Material to process section start
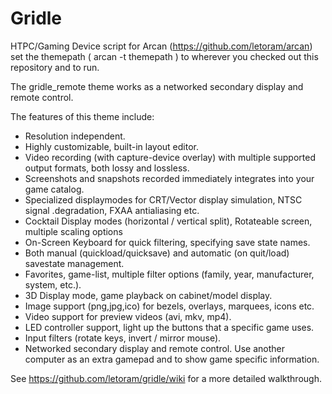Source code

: Gridle
======

HTPC/Gaming Device script for Arcan (https://github.com/letoram/arcan)
set the themepath ( arcan -t themepath ) to wherever you checked
out this repository and to run.

The gridle_remote theme works as a networked secondary display and remote control.

The features of this theme include:

- Resolution independent.
- Highly customizable, built-in layout editor.
- Video recording (with capture-device overlay) with multiple supported output formats, both lossy and lossless.
- Screenshots and snapshots recorded immediately integrates into your game catalog.
- Specialized displaymodes for CRT/Vector display simulation, NTSC signal .degradation, FXAA antialiasing etc.
- Cocktail Display modes (horizontal / vertical split), Rotateable screen, multiple scaling options
- On-Screen Keyboard for quick filtering, specifying save state names.
- Both manual (quickload/quicksave) and automatic (on quit/load) savestate management.
- Favorites, game-list, multiple filter options (family, year, manufacturer, system, etc.).
- 3D Display mode, game playback on cabinet/model display.
- Image support (png,jpg,ico) for bezels, overlays, marquees, icons etc.
- Video support for preview videos (avi, mkv, mp4).
- LED controller support, light up the buttons that a specific game uses.
- Input filters (rotate keys, invert / mirror mouse).
- Networked secondary display and remote control. Use another computer as an extra gamepad and to show game specific information.

See https://github.com/letoram/gridle/wiki for a more detailed walkthrough.
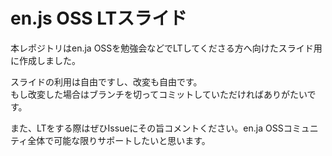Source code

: # en.js OSS LTスライド

本レポジトリはen.ja OSSを勉強会などでLTしてくださる方へ向けたスライド用に作成しました。

スライドの利用は自由ですし、改変も自由です。  
もし改変した場合はブランチを切ってコミットしていただければありがたいです。

また、LTをする際はぜひIssueにその旨コメントください。en.ja OSSコミュニティ全体で可能な限りサポートしたいと思います。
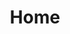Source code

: ---
lang: en-US
home: true
title: Home
heroImage: /images/rlogo.png
actions:
  - text: Get Started
    link: /guide/getting-started.html
    type: primary
  - text: Introduction
    link: /guide/
    type: secondary

footer: MIT Licensed | Copyright © 2021-present Daniel Kauffmann & Lucas Garcia 
---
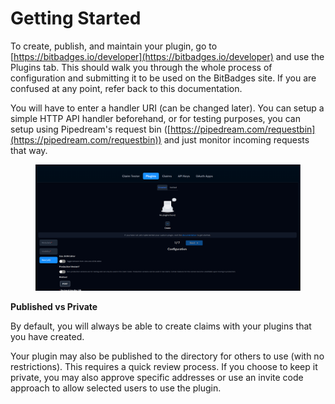 # Getting Started

To create, publish, and maintain your plugin, go to [https://bitbadges.io/developer](https://bitbadges.io/developer) and use the Plugins tab. This should walk you through the whole process of configuration and submitting it to be used on the BitBadges site. If you are confused at any point, refer back to this documentation.

You will have to enter a handler URI (can be changed later). You can setup a simple HTTP API handler beforehand, or for testing purposes, you can setup using Pipedream's request bin ([https://pipedream.com/requestbin](https://pipedream.com/requestbin)) and just monitor incoming requests that way.

<figure><img src="../../../../../.gitbook/assets/image (2) (1) (1) (1) (1) (1) (1) (1) (1) (1) (1) (1) (1) (1) (1) (1) (1).png" alt=""><figcaption></figcaption></figure>

**Published vs Private**

By default, you will always be able to create claims with your plugins that you have created.&#x20;

Your plugin may also be published to the directory for others to use (with no restrictions). This requires a quick review process. If you choose to keep it private, you may also approve specific addresses or use an invite code approach to allow selected users to use the plugin.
Material to process section end
* Assigned task *
Could you give the listing again exactly as it stands, minus any pictures?

* Response *
Source code

: Gridle
======

HTPC/Gaming Device script for Arcan (https://github.com/letoram/arcan)
set the themepath ( arcan -t themepath ) to wherever you checked
out this repository and to run.

The gridle_remote theme works as a networked secondary display and remote control.

The features of this theme include:

- Resolution independent.
- Highly customizable, built-in layout editor.
- Video recording (with capture-device overlay) with multiple supported output formats, both lossy and lossless.
- Screenshots and snapshots recorded immediately integrates into your game catalog.
- Specialized displaymodes for CRT/Vector display simulation, NTSC signal .degradation, FXAA antialiasing etc.
- Cocktail Display modes (horizontal / vertical split), Rotateable screen, multiple scaling options
- On-Screen Keyboard for quick filtering, specifying save state names.
- Both manual (quickload/quicksave) and automatic (on quit/load) savestate management.
- Favorites, game-list, multiple filter options (family, year, manufacturer, system, etc.).
- 3D Display mode, game playback on cabinet/model display.
- Image support (png,jpg,ico) for bezels, overlays, marquees, icons etc.
- Video support for preview videos (avi, mkv, mp4).
- LED controller support, light up the buttons that a specific game uses.
- Input filters (rotate keys, invert / mirror mouse).
- Networked secondary display and remote control. Use another computer as an extra gamepad and to show game specific information.

See https://github.com/letoram/gridle/wiki for a more detailed walkthrough.
Source code

: # en.js OSS LTスライド

本レポジトリはen.ja OSSを勉強会などでLTしてくださる方へ向けたスライド用に作成しました。

スライドの利用は自由ですし、改変も自由です。  
もし改変した場合はブランチを切ってコミットしていただければありがたいです。

また、LTをする際はぜひIssueにその旨コメントください。en.ja OSSコミュニティ全体で可能な限りサポートしたいと思います。
Source code

: ---
lang: en-US
home: true
title: Home
heroImage: /images/rlogo.png
actions:
  - text: Get Started
    link: /guide/getting-started.html
    type: primary
  - text: Introduction
    link: /guide/
    type: secondary

footer: MIT Licensed | Copyright © 2021-present Daniel Kauffmann & Lucas Garcia 
---
 # Getting Started

To create, publish, and maintain your plugin, go to [https://bitbadges.io/developer](https://bitbadges.io/developer) and use the Plugins tab. This should walk you through the whole process of configuration and submitting it to be used on the BitBadges site. If you are confused at any point, refer back to this documentation.

You will have to enter a handler URI (can be changed later). You can setup a simple HTTP API handler beforehand, or for testing purposes, you can setup using Pipedream's request bin ([https://pipedream.com/requestbin](https://pipedream.com/requestbin)) and just monitor incoming requests that way.

<figure><img src="../../../../../.gitbook/assets/image (2) (1) (1) (1) (1) (1) (1) (1) (1) (1) (1) (1) (1) (1) (1) (1) (1).png" alt=""><figcaption></figcaption></figure>

**Published vs Private**

By default, you will always be able to create claims with your plugins that you have created.&#x20;

Your plugin may also be published to the directory for others to use (with no restrictions). This requires a quick review process. If you choose to keep it private, you may also approve specific addresses or use an invite code approach to allow selected users to use the plugin.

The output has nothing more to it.